The United Nations cultural organisation announced the news in a conference in Brasilia, Brazil, declaring that the 800-year-old system of canals, water-wheels, and underground water chambers would be Germany's latest World Heritage Site.
A committee of 21 experts decided unanimously to honour the water system in the state of Lower Saxony. Professor Reinhard Roseneck, responsible for environmental heritage in Lower Saxony said, "There's no comparable system anywhere in the world."
The water system is a pre-industrial energy supplier that provided power for the local silver, lead and copper mines until well into the 19th century. The earliest features date from the 12th century and were built by Cistercian monks.

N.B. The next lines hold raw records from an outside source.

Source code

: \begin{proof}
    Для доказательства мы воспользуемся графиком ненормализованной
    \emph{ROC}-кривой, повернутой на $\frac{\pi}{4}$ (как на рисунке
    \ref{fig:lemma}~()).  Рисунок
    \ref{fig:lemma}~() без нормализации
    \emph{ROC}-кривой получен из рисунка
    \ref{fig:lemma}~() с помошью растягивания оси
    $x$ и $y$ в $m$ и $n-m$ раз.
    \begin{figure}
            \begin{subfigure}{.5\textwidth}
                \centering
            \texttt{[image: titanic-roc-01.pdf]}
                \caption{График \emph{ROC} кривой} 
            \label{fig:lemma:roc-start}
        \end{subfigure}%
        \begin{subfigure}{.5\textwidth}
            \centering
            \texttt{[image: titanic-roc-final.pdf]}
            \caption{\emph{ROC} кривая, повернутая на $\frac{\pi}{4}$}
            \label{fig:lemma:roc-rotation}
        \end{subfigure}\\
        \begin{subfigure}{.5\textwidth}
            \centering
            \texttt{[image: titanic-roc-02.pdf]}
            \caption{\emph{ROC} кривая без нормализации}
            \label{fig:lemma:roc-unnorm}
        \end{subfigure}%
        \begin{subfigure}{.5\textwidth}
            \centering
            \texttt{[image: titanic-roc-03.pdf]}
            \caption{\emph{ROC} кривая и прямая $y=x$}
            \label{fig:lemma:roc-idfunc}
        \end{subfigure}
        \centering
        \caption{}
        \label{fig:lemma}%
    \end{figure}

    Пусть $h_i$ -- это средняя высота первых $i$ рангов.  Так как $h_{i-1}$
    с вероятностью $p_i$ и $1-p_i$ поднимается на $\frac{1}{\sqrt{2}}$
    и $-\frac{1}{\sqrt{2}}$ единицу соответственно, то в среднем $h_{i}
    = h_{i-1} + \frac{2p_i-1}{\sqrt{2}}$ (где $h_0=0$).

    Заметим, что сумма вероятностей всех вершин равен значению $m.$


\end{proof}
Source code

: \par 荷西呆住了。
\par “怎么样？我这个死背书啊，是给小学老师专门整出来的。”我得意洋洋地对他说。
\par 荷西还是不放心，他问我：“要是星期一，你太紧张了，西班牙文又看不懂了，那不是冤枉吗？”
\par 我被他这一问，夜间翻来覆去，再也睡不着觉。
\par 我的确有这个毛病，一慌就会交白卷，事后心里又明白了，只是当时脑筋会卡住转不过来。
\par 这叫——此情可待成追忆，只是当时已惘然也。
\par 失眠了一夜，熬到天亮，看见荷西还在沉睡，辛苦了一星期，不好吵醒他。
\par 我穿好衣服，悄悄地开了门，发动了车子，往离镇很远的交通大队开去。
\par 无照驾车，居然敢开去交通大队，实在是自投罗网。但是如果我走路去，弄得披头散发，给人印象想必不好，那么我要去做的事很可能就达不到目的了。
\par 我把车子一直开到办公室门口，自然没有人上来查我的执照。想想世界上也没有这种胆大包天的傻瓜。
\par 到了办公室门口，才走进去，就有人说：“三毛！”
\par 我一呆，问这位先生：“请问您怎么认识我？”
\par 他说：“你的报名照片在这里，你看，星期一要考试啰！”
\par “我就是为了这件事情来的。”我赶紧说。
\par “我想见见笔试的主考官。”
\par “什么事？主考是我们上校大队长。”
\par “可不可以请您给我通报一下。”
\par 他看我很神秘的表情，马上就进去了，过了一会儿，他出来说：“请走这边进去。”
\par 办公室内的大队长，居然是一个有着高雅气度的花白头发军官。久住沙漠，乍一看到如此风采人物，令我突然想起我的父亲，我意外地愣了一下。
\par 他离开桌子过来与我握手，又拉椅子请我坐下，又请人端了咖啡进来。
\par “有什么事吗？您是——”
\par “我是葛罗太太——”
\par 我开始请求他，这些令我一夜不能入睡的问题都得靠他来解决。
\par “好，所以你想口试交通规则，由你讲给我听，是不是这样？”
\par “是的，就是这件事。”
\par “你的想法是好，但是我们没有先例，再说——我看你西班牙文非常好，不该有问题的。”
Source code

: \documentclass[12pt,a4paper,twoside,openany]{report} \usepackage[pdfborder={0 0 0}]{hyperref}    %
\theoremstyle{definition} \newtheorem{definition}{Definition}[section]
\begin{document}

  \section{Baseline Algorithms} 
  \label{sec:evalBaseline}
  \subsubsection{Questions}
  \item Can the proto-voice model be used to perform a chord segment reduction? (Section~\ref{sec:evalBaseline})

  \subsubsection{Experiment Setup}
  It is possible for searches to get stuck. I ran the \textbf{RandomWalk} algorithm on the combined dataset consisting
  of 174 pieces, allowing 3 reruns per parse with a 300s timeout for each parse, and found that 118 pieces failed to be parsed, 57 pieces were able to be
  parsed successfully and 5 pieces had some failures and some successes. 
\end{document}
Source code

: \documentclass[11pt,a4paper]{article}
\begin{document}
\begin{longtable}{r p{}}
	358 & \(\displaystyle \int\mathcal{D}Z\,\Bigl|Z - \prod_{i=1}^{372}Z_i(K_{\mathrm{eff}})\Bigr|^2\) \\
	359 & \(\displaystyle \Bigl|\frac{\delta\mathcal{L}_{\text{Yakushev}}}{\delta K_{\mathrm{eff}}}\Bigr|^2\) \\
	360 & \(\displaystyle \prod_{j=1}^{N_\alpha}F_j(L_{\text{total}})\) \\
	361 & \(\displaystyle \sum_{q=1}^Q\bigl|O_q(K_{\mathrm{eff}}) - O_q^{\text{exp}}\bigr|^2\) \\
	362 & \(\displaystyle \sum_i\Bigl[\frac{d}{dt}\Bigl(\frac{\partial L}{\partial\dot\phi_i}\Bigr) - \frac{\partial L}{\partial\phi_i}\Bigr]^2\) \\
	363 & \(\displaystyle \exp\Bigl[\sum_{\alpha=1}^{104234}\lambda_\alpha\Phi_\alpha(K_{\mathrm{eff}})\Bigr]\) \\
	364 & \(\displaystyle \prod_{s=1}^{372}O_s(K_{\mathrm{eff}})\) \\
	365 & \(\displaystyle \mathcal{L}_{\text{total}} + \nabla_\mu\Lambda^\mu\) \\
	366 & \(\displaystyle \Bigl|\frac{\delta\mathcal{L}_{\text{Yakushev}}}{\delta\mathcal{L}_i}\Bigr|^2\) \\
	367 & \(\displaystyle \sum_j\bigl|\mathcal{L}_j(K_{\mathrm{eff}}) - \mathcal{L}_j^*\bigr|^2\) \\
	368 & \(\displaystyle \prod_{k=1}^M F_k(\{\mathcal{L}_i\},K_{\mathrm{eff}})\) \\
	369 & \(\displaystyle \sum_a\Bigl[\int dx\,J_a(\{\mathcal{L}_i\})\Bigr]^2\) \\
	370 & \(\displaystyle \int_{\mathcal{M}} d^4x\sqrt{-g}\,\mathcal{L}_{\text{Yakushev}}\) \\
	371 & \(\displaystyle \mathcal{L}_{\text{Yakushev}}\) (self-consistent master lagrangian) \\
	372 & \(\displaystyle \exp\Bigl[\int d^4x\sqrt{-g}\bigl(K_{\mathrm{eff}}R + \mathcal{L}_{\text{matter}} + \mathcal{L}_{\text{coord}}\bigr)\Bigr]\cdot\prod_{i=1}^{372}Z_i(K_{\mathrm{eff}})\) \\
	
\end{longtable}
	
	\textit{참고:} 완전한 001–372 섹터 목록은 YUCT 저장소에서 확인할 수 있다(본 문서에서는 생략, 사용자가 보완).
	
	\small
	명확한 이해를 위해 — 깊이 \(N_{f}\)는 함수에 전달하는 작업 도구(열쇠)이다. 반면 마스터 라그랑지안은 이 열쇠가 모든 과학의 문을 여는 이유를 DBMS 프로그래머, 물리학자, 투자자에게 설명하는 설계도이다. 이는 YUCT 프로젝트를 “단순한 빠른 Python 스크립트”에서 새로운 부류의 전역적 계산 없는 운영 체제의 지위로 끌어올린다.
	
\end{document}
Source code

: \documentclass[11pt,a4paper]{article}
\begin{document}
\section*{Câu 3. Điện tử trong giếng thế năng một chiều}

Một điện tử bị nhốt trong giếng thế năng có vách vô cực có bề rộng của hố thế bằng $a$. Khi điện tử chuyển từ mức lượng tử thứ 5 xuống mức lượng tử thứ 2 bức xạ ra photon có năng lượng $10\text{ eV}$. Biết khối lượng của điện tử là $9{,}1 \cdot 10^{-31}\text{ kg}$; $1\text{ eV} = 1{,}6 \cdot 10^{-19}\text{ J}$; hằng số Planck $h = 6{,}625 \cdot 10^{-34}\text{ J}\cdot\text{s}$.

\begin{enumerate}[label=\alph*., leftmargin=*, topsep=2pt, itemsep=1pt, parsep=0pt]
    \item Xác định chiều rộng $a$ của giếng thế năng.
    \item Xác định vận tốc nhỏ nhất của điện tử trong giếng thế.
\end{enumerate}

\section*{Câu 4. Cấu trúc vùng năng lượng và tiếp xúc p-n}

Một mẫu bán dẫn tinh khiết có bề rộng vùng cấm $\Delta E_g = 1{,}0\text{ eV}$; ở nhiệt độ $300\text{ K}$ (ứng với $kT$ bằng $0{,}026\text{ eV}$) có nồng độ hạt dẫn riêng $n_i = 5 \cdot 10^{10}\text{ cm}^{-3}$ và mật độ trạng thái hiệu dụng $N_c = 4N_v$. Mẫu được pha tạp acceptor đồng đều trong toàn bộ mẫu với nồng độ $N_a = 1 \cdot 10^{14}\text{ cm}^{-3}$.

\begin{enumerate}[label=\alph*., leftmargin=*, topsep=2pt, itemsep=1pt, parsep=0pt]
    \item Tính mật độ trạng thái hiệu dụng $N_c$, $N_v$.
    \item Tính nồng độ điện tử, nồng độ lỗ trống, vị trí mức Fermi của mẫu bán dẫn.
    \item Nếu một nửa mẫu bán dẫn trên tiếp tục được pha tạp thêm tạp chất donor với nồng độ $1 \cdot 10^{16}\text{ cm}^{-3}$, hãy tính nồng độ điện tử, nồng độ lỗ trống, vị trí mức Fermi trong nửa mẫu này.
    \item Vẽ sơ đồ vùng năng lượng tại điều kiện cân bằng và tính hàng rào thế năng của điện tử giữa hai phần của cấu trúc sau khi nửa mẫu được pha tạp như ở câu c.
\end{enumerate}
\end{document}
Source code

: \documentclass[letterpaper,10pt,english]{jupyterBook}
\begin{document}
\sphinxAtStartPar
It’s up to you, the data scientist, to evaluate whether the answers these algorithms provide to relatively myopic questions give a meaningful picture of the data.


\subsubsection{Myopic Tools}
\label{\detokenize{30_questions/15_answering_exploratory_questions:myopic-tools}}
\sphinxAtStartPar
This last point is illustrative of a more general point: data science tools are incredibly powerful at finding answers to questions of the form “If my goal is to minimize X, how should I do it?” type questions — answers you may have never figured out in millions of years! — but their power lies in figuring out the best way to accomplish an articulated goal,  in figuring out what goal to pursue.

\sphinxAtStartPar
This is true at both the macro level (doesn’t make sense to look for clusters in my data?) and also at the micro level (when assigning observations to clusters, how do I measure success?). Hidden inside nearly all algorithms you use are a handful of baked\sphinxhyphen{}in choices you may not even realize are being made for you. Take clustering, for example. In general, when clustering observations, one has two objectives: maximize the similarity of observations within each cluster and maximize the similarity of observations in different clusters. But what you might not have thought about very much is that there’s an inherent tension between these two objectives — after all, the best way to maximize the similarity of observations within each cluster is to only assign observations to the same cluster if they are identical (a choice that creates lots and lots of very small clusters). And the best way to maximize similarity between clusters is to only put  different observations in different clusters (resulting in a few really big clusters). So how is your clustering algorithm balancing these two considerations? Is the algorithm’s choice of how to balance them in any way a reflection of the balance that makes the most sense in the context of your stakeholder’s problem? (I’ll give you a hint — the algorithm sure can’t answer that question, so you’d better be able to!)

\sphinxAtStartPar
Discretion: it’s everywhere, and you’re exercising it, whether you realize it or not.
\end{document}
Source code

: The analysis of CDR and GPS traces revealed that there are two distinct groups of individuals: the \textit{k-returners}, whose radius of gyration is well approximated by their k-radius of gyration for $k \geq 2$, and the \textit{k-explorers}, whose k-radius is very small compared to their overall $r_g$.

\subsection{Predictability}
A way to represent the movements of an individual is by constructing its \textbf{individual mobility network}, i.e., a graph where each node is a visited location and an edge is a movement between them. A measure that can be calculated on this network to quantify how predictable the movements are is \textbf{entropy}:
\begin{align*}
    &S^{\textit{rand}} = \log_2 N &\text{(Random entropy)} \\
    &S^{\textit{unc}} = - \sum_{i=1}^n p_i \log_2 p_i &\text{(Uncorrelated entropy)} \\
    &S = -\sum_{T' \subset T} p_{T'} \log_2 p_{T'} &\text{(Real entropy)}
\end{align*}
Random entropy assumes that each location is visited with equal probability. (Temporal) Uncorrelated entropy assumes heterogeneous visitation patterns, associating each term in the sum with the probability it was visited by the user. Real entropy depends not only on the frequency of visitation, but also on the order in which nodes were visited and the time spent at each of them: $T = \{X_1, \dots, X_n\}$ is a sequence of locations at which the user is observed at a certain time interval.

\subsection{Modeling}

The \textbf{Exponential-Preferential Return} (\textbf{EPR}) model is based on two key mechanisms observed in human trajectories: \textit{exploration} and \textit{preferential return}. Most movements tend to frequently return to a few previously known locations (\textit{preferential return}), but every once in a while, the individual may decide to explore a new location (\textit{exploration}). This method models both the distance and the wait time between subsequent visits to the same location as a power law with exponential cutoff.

Miners eventually dug 150 ponds, 500 kilometres of ditches and channels, and 160 kilometres of underground water-ways. Around 100 ponds have survived and many of the tunnels are accessible to visitors.
The most conspicuous feature is the Wasserregal, or water-shelf, built between the 16th and 19th centuries.
Lower Saxony culture minister Johanna Wanka called UNESCO's decision a "justified honour for this masterpiece of human creativity." She also thanked the local water authorities, whose financial support helped to maintain the famous water system.
Professor Roseneck, who also co-authored the 1,000-page application to UNESCO, said he hoped this decision would lift the Harz region out of its "Sleeping Beauty sleep," and stimulate the local tourist industry.